On May 20, 2026, the following ELDs were removed for not meeting the minimum requirements in 49 CFR 395, Subpart B, Appendix A:
- 888 ELD
- DRAGON E
- ACTION ELD
- Mondo ELD HOS
- FIRST ELD
- FIRST ELD V2.0
- MTL ELD
- USPower ELD
- Sam Freight ELD
- DSGELOGS
- COBRA ELD
- GT USA ELOGS
The Federal Motor Carrier Safety Administration (FMCSA) has moved these devices to its “revoked devices” list.
Carriers and drivers have until the end of next week on July 20, 2026, to replace them with compliant ELDs.

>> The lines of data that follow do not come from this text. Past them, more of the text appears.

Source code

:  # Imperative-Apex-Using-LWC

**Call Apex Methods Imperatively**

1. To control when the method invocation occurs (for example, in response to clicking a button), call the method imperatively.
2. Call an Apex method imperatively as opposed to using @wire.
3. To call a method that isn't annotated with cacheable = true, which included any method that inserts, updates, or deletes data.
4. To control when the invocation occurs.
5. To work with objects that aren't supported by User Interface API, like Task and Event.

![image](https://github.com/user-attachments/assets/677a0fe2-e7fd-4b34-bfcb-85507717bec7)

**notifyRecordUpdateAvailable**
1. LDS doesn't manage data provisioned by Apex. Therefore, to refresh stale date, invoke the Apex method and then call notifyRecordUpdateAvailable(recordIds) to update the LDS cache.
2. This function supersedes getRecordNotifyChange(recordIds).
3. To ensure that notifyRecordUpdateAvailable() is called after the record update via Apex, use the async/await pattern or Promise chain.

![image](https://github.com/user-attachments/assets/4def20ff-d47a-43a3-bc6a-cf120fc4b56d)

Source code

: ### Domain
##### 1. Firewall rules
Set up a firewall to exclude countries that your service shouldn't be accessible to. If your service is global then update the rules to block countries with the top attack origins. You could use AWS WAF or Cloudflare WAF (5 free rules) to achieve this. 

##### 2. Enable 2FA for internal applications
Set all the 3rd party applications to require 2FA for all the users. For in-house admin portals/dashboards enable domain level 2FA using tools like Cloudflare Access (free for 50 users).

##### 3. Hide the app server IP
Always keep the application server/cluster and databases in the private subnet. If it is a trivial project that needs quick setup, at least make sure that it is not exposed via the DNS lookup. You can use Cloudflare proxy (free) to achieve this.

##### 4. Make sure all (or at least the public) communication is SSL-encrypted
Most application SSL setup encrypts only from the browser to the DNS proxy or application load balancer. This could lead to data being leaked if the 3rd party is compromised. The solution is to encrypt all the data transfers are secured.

Many ELD providers remove their devices from the list voluntarily, but the FMCSA has the authority to remove any ELD that does not comply with regulations.
Next steps for commercial carriers
Commercial carriers and drivers who use the above-listed devices must stop using the devices and switch to paper logs or logging software to record their hours of service.
In addition, they must replace the devices with ELDs listed on the FMCSA’s ELD registry and begin using those compliant devices before the posted dates.
ELD providers who correct device deficiencies can be placed back on the list of registered devices. The FMCSA will inform the industry when revoked devices are compliant again.
ELD compliance standards
During the 60-day replacement period, the FMCSA has instructed safety officials to review affected drivers’ hours-of-service data using logging software, paper logs, or the ELD display.
After July 20, respectively, any motor carrier that continues to use the revoked devices will be considered operating without an ELD. Drivers will be placed out of service and cited for “No record of duty status” (395.8(a)(1)).